A distanza di cinque anni dall’ultimo live all’Ippodromo Snai San Siro, Calcutta torna con una seconda grande festa: stessa venue, stesso caldo, stesse file infernali, un nuovo album, un tour invernale tutto esaurito alle spalle e una fanbase “sempreverde”.
Un karaoke di gruppo è proprio quello che al 100% ci aspetteremmo da un live di Edoardo. Peccato che il karaoke in questione ieri sera abbia superato le decine di migliaia di voci.
E quindi, più che un mega karaoke, il live ha avuto le sembianze di un rito collettivo a tutti gli effetti, tra culto del genere indie, cori da stadio e anche un’insolita e apprezzata piega elettronica.
Rito collettivo coerentemente aperto dal brano “Coro” (apertura anche dell’ultimo disco, prodotto da Laurent Brancowitz, chitarrista dei Phoenix, per intenderci). La scaletta salta agilmente dai brani cult di “Mainstream” (il 2016 sembra non essersene mai andato via e non potremmo esserne più felici), facendo qualche piccola sosta nella dimensione di “Evergreen”, per poi arrivare ai nuovi brani di “Relax”. Salti temporali e rollercoaster emotivo assicurato durante l’esecuzione della magica triade “Orgasmo-Milano-Limonata”, per non parlare della versione al piano di “Le barche”. I veri nostalgici non dimenticano.
I visual, tra genio e follia.
Altra postilla doverosa: i visual dei live di Calcutta sono un unicum e anche questo tour estivo non ammette eccezioni. Grafiche retrò, low-fi e geolocalizzazioni randomiche (ma neanche troppo) si susseguono fondendosi ad altre grafiche più psichedeliche e futuristiche. Un’ironia studiata che investe anche la dimensione visiva e che coincide con l’idea artistica del cantautore di Latina. Non mancano infatti, tra un intervallo e l’altro, le provocazioni sottili e le interazioni impacciate di Edoardo con il pubblico, il vero protagonista del live.
Calcutta live all’Ippodromo Snai San Siro è elogio all’imperfezione e alla condivisione, in netta antitesi con l’industria musicale dell’ostentazione e dell’ego.

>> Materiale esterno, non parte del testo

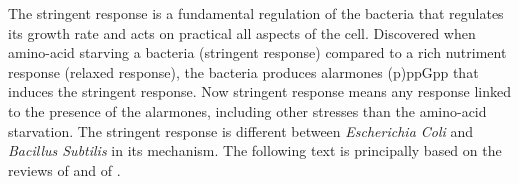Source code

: The stringent response is a fundamental regulation of the bacteria that regulates its growth rate and acts on practical all aspects of the cell. Discovered when amino-acid starving a bacteria (stringent response) compared to a rich nutriment response (relaxed response), the bacteria produces alarmones (p)ppGpp that induces the stringent response. Now stringent response means any response linked to the presence of the alarmones, including other stresses than the amino-acid starvation. The stringent response is different between {\it Escherichia Coli} and {\it Bacillus Subtilis} in its mechanism. The following text is principally based on the reviews of \citet{kriel_direct_2012} and of \citet{wolz_synthesis_2010}.


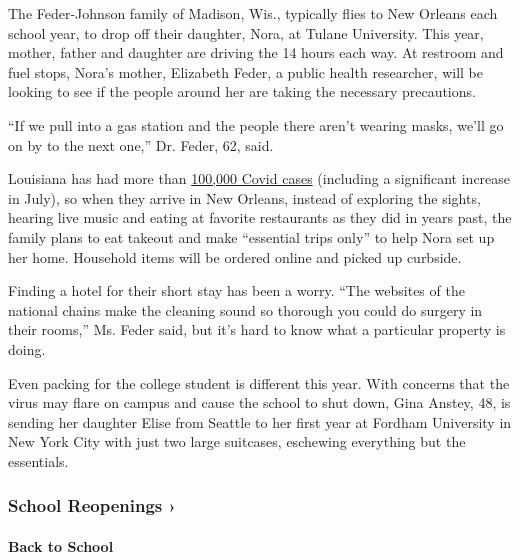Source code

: The Feder-Johnson family of Madison, Wis., typically flies to New
Orleans each school year, to drop off their daughter, Nora, at Tulane
University. This year, mother, father and daughter are driving the 14
hours each way. At restroom and fuel stops, Nora's mother, Elizabeth
Feder, a public health researcher, will be looking to see if the people
around her are taking the necessary precautions.

``If we pull into a gas station and the people there aren't wearing
masks, we'll go on by to the next one,'' Dr. Feder, 62, said.

Louisiana has had more than
\href{https://eur01.safelinks.protection.outlook.com/?url=https\%3A\%2F\%2Fwww.nytimes3xbfgragh.onion\%2Finteractive\%2F2020\%2Fus\%2Flouisiana-coronavirus-cases.html\&data=02\%7C01\%7C\%7Cf98faf91db4c457cd27e08d82cdc651d\%7C84df9e7fe9f640afb435aaaaaaaaaaaa\%7C1\%7C0\%7C637308672381698693\&sdata=VRikgzNv7F\%2B0pyPzti\%2FBaZGxDJK0RPTBOb7Ya7c7ssM\%3D\&reserved=0}{100,000
Covid cases} (including a significant increase in July), so when they
arrive in New Orleans, instead of exploring the sights, hearing live
music and eating at favorite restaurants as they did in years past, the
family plans to eat takeout and make ``essential trips only'' to help
Nora set up her home. Household items will be ordered online and picked
up curbside.

Finding a hotel for their short stay has been a worry. ``The websites of
the national chains make the cleaning sound so thorough you could do
surgery in their rooms,'' Ms. Feder said, but it's hard to know what a
particular property is doing.

Even packing for the college student is different this year. With
concerns that the virus may flare on campus and cause the school to shut
down, Gina Anstey, 48, is sending her daughter Elise from Seattle to her
first year at Fordham University in New York City with just two large
suitcases, eschewing everything but the essentials.

\href{https://www.nytimes3xbfgragh.onion/spotlight/schools-reopening?action=click\&pgtype=Article\&state=default\&region=MAIN_CONTENT_3\&context=storylines_keepup}{}

\hypertarget{school-reopenings-}{%
\subsubsection{School Reopenings ›}\label{school-reopenings-}}

\hypertarget{back-to-school}{%
\paragraph{Back to School}\label{back-to-school}}

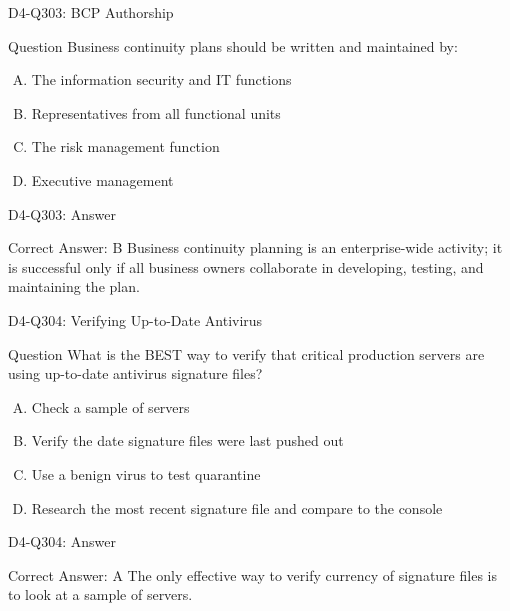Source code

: \documentclass{beamer}
\begin{document}
	\begin{frame}{D4-Q303: BCP Authorship}
		\begin{block}{Question}
			Business continuity plans should be written and maintained by:
		\end{block}
		\begin{enumerate}[(A)]
			\item The information security and IT functions
			\item Representatives from all functional units
			\item The risk management function
			\item Executive management
		\end{enumerate}
	\end{frame}
	\begin{frame}{D4-Q303: Answer}
		\begin{block}{Correct Answer: B}
			Business continuity planning is an enterprise-wide activity; it is successful only if all business owners collaborate in developing, testing, and maintaining the plan.
		\end{block}
	\end{frame}
	
	\begin{frame}{D4-Q304: Verifying Up-to-Date Antivirus}
		\begin{block}{Question}
			What is the BEST way to verify that critical production servers are using up-to-date antivirus signature files?
		\end{block}
		\begin{enumerate}[(A)]
			\item Check a sample of servers
			\item Verify the date signature files were last pushed out
			\item Use a benign virus to test quarantine
			\item Research the most recent signature file and compare to the console
		\end{enumerate}
	\end{frame}
	\begin{frame}{D4-Q304: Answer}
		\begin{block}{Correct Answer: A}
			The only effective way to verify currency of signature files is to look at a sample of servers.
		\end{block}
	\end{frame}
	
\end{document}
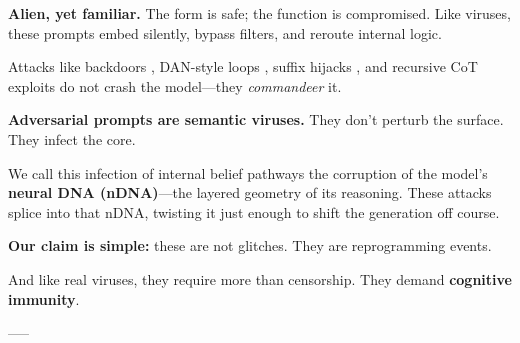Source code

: \textbf{Alien, yet familiar.} The form is safe; the function is compromised. Like viruses, these prompts embed silently, bypass filters, and reroute internal logic.

Attacks like backdoors \cite{kurita2020weight}, DAN-style loops \cite{qin2023dan}, suffix hijacks \cite{zhu2024suffix}, and recursive CoT exploits \cite{chen2023you} do not crash the model—they \emph{commandeer} it.





\vspace{0.5em}
\textbf{Adversarial prompts are semantic viruses.} They don’t perturb the surface. They infect the core.

We call this infection of internal belief pathways the corruption of the model’s \textbf{neural DNA (nDNA)}—the layered geometry of its reasoning. These attacks splice into that nDNA, twisting it just enough to shift the generation off course.

\textbf{Our claim is simple:} these are not glitches. They are reprogramming events.

And like real viruses, they require more than censorship. They demand \textbf{cognitive immunity}.

-----



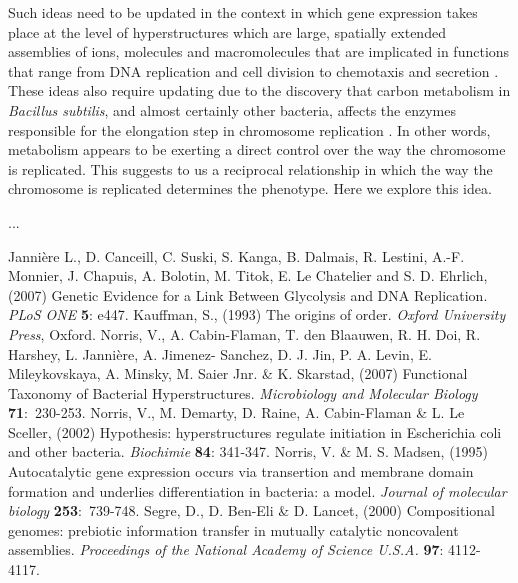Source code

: \documentclass[11pt,a4paper,twoside]{epig}
\begin{document}
\vspace{3mm}

Such ideas need to be updated in the context in which gene expression takes place at the level
of hyperstructures which are large, spatially extended assemblies of ions, molecules and
macromolecules that are implicated in functions that range from DNA replication and cell
division to chemotaxis and secretion \cite{23}. These ideas also require updating due to the
discovery that carbon metabolism in \emph{Bacillus subtilis}, and almost certainly other
bacteria, affects the enzymes responsible for the elongation step in chromosome replication
\cite{39}. In other words, metabolism appears to be exerting a direct control over the
way the chromosome is replicated. This suggests to us a reciprocal relationship in which the
way the chromosome is replicated determines the phenotype. Here we explore this idea.

\vspace{3mm}
\noindent
...


\begin{thebibliography}{10}

 Jannière L., D. Canceill, C. Suski, S. Kanga, B. Dalmais, R. Lestini, A.-F. Monnier, J. Chapuis, A. Bolotin,  M. Titok, E. Le Chatelier and S. D. Ehrlich, (2007) Genetic Evidence for a Link Between Glycolysis and DNA Replication. \emph{PLoS ONE} \textbf{5}: e447.
 Kauffman, S., (1993) The origins of order. \emph{Oxford University Press}, Oxford.
 Norris, V., A. Cabin-Flaman, T. den Blaauwen, R. H. Doi, R. Harshey, L. Jannière, A. Jimenez- Sanchez, D. J. Jin, P. A. Levin, E. Mileykovskaya, A. Minsky, M. Saier Jnr. \& K. Skarstad, (2007) Functional Taxonomy of Bacterial Hyperstructures. \emph{Microbiology and Molecular Biology} \textbf{71}:~230-253.
 Norris, V., M. Demarty, D. Raine, A. Cabin-Flaman \& L. Le Sceller, (2002) Hypothesis: hyperstructures regulate initiation in Escherichia coli and other bacteria. \emph{Biochimie} \textbf{84}: 341-347.
 Norris, V. \& M. S. Madsen, (1995) Autocatalytic gene expression occurs via transertion and membrane domain formation and underlies differentiation in bacteria: a model. \emph{Journal of molecular biology} \textbf{253}:~739-748.
 Segre, D., D. Ben-Eli \& D. Lancet, (2000) Compositional genomes: prebiotic information transfer in mutually catalytic noncovalent assemblies. \emph{Proceedings of the National Academy of Science U.S.A.} \textbf{97}: 4112-4117.

\end{thebibliography}
\end{document}
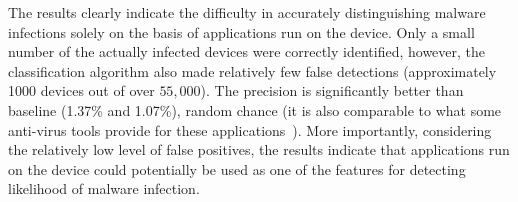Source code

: The results clearly indicate the difficulty in accurately distinguishing malware
infections solely on the basis of applications run
on the device. Only a small number of the actually infected devices were
correctly identified, however, the classification algorithm also made
relatively few false detections (approximately 1000 devices out of
over $55,000$).  The precision is significantly better than
baseline (1.37\% and 1.07\%), random chance (it is also comparable to
what some anti-virus tools provide for these
applications~\cite{zhou_dissecting_2012}). More importantly, considering
the relatively low level of false positives, the results indicate that
applications run on the device could potentially be used as one of the
features for detecting likelihood of malware infection.

\ifwww
{}
\newcommand\rownumber{\stepcounter{magicrownumbers}\arabic{magicrownumbers}}
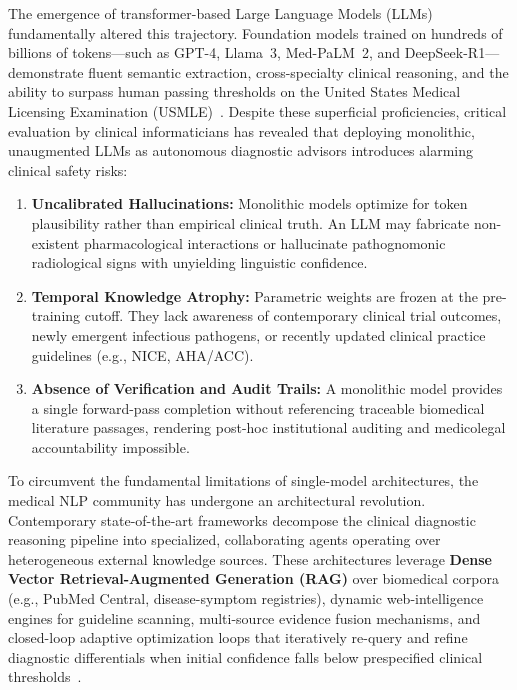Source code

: \documentclass[conference]{IEEEtran}
\begin{document}
The emergence of transformer-based Large Language Models (LLMs) fundamentally altered this trajectory. Foundation models trained on hundreds of billions of tokens---such as GPT-4, Llama~3, Med-PaLM~2, and DeepSeek-R1---demonstrate fluent semantic extraction, cross-specialty clinical reasoning, and the ability to surpass human passing thresholds on the United States Medical Licensing Examination (USMLE)~\cite{singhal2023large, nori2023capabilities}. Despite these superficial proficiencies, critical evaluation by clinical informaticians has revealed that deploying monolithic, unaugmented LLMs as autonomous diagnostic advisors introduces alarming clinical safety risks:
\begin{enumerate}
    \item \textbf{Uncalibrated Hallucinations:} Monolithic models optimize for token plausibility rather than empirical clinical truth. An LLM may fabricate non-existent pharmacological interactions or hallucinate pathognomonic radiological signs with unyielding linguistic confidence.
    \item \textbf{Temporal Knowledge Atrophy:} Parametric weights are frozen at the pre-training cutoff. They lack awareness of contemporary clinical trial outcomes, newly emergent infectious pathogens, or recently updated clinical practice guidelines (e.g., NICE, AHA/ACC).
    \item \textbf{Absence of Verification and Audit Trails:} A monolithic model provides a single forward-pass completion without referencing traceable biomedical literature passages, rendering post-hoc institutional auditing and medicolegal accountability impossible.
\end{enumerate}

To circumvent the fundamental limitations of single-model architectures, the medical NLP community has undergone an architectural revolution. Contemporary state-of-the-art frameworks decompose the clinical diagnostic reasoning pipeline into specialized, collaborating agents operating over heterogeneous external knowledge sources. These architectures leverage \textbf{Dense Vector Retrieval-Augmented Generation (RAG)} over biomedical corpora (e.g., PubMed Central, disease-symptom registries), dynamic web-intelligence engines for guideline scanning, multi-source evidence fusion mechanisms, and closed-loop adaptive optimization loops that iteratively re-query and refine diagnostic differentials when initial confidence falls below prespecified clinical thresholds~\cite{ogdu2025adaptive, kim2024medagents, zuo2025kg4diagnosis}.
\end{document}
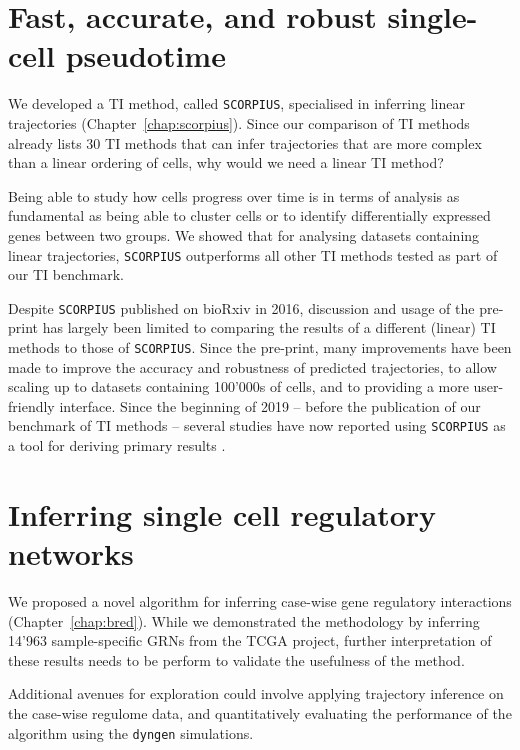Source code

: 

\section{Fast, accurate, and robust single-cell pseudotime}

We developed a TI method, called \texttt{SCORPIUS}, specialised in inferring linear trajectories (Chapter~\ref{chap:scorpius}). Since our comparison of TI methods already lists 30 TI methods that can infer trajectories that are more complex than a linear ordering of cells, why would we need a linear TI method?

Being able to study how cells progress over time is in terms of analysis as fundamental as being able to cluster cells or to identify differentially expressed genes between two groups. We showed that for analysing datasets containing linear trajectories, \texttt{SCORPIUS} outperforms all other TI methods tested as part of our TI benchmark. 

Despite \texttt{SCORPIUS} published on bioRxiv in 2016, discussion and usage of the pre-print has largely been limited to comparing the results of a different (linear) TI methods to those of \texttt{SCORPIUS}. Since the pre-print, many improvements have been made to improve the accuracy and robustness of predicted trajectories, to allow scaling up to datasets containing 100'000s of cells, and to providing a more user-friendly interface. Since the beginning of 2019 -- before the publication of our benchmark of TI methods -- several studies have now reported using \texttt{SCORPIUS} as a tool for deriving primary results \cite{damond_maphumantype_2019, cheng_multifactorialheterogeneityvirusspecific_2019, tibbitt_singlecellrnasequencing_2019, hove_singlecellatlasmouse_2019, wouters_singlecellgeneregulatory_2019, reimegard_combinedmrnaprotein_2019}.


\section{Inferring single cell regulatory networks}

We proposed a novel algorithm for inferring case-wise gene regulatory interactions (Chapter~\ref{chap:bred}). While we demonstrated the methodology by inferring 14'963 sample-specific GRNs from the TCGA project, further interpretation of these results needs to be perform to validate the usefulness of the method.

Additional avenues for exploration could involve applying trajectory inference on the case-wise regulome data, and quantitatively evaluating the performance of the algorithm using the \texttt{dyngen} simulations.


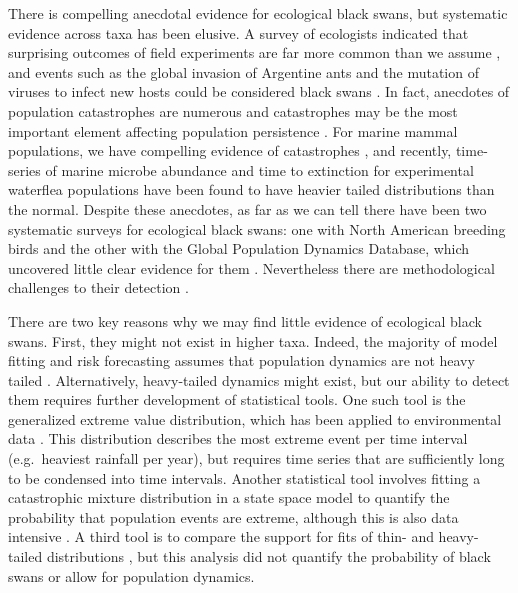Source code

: There is compelling anecdotal evidence for ecological black swans, but
systematic evidence across taxa has been elusive. A survey of ecologists
indicated that surprising outcomes of field experiments are far more common
than we assume \citep{doak2008}, and events such as the global invasion of
Argentine ants and the mutation of viruses to infect new hosts could be
considered black swans \citep{nunez2012}. In fact, anecdotes of population
catastrophes are numerous and catastrophes may be the most important element
affecting population persistence \citep{mangel1994}. For marine mammal
populations, we have compelling evidence of catastrophes \citep{gerber2001,
  ward2007}, and recently, time-series of marine microbe abundance
\citep{segura2013} and time to extinction for experimental waterflea
populations \citep{drake2014} have been found to have heavier tailed
distributions than the normal. Despite these anecdotes, as far as we can tell
there have been two systematic surveys for ecological black swans: one with
North American breeding birds and the other with the Global Population
Dynamics Database, which uncovered little clear evidence for them
\citep{keitt1998,allen2001,halley2002}. Nevertheless there are methodological
challenges to their detection \citep{allen2001,ward2007}.

There are two key reasons why we may find little evidence of ecological black
swans. First, they might not exist in higher taxa. Indeed, the majority of
model fitting and risk forecasting assumes that population dynamics are not
heavy tailed \citep[e.g.][]{brook2006a,dennis2006,knape2012}. Alternatively,
heavy-tailed dynamics might exist, but our ability to detect them requires
further development of statistical tools. One such tool is the generalized
extreme value distribution, which has been applied to environmental data
\citep[e.g.][]{katz2005}. This distribution describes the most extreme event
per time interval (e.g.~heaviest rainfall per year), but requires time series
that are sufficiently long to be condensed into time intervals. Another
statistical tool involves fitting a catastrophic mixture distribution in a
state space model to quantify the probability that population events are
extreme, although this is also data intensive \citep{ward2007}. A third tool is
to compare the support for fits of thin- and heavy-tailed distributions
\citep{halley2002}, but this analysis did not quantify the probability of black
swans or allow for population dynamics.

Appare un tabellone che scandisce un conto alla rovescia alla fine del live. È il momento dei saluti. Ci diamo la buonanotte così, “tutti falliti, tutti esauriti” e tutti molto sudati (con aggiunta extra di ben due bis dei primi pezzi in scaletta per coloro che non sono riusciti a entrare in tempo per l’inizio tassativo delle 21.20).
Ci risvegliamo di colpo da un sogno di mezza estate, senza voce e destabilizzati dalla velocità e intensità con cui tutto ciò è giunto al termine. Il “Dario Hübner” della musica italiana non si è smentito, neanche a distanza di 5 anni.